▶ [Task instructions]
Search the records for the word "페이지로" and copy every line in which it occurs.

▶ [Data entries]
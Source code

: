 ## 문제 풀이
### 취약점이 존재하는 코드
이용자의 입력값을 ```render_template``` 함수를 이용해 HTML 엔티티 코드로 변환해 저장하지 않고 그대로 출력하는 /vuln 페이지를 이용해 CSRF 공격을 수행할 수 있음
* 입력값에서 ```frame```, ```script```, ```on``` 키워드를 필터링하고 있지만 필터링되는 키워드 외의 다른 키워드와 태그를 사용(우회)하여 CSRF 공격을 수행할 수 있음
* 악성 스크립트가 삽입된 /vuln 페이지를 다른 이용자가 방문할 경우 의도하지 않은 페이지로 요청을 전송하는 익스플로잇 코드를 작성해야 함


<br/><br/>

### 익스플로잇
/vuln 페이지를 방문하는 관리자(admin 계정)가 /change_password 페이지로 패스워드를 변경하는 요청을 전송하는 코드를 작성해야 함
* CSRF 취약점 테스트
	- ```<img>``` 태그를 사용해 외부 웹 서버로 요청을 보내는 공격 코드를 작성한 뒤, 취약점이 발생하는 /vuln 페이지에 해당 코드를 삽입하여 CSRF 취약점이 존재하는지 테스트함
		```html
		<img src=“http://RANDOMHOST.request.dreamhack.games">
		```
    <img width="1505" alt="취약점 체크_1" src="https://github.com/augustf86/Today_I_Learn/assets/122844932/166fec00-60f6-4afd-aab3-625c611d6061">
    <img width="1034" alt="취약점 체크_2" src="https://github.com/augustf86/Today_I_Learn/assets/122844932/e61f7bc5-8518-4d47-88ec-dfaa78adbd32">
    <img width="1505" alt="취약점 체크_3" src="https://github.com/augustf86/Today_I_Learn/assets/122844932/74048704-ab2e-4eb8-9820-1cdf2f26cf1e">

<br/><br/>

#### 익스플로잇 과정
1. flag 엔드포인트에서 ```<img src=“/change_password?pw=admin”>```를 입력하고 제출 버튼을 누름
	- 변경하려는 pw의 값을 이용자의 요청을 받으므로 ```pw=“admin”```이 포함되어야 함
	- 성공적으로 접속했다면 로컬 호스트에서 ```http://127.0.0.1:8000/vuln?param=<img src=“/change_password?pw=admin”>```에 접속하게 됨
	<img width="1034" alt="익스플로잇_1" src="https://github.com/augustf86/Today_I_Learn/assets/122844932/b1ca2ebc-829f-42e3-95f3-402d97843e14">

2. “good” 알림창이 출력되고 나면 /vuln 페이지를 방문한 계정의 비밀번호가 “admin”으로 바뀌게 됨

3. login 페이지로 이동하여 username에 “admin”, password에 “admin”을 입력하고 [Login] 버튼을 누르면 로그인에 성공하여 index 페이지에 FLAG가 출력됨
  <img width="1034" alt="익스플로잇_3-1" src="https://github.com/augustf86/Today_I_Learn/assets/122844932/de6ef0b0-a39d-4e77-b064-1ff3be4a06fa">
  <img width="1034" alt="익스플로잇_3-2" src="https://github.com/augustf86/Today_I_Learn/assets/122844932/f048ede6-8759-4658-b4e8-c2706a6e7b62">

▶ [Answer space]
* 악성 스크립트가 삽입된 /vuln 페이지를 다른 이용자가 방문할 경우 의도하지 않은 페이지로 요청을 전송하는 익스플로잇 코드를 작성해야 함
/vuln 페이지를 방문하는 관리자(admin 계정)가 /change_password 페이지로 패스워드를 변경하는 요청을 전송하는 코드를 작성해야 함
3. login 페이지로 이동하여 username에 “admin”, password에 “admin”을 입력하고 [Login] 버튼을 누르면 로그인에 성공하여 index 페이지에 FLAG가 출력됨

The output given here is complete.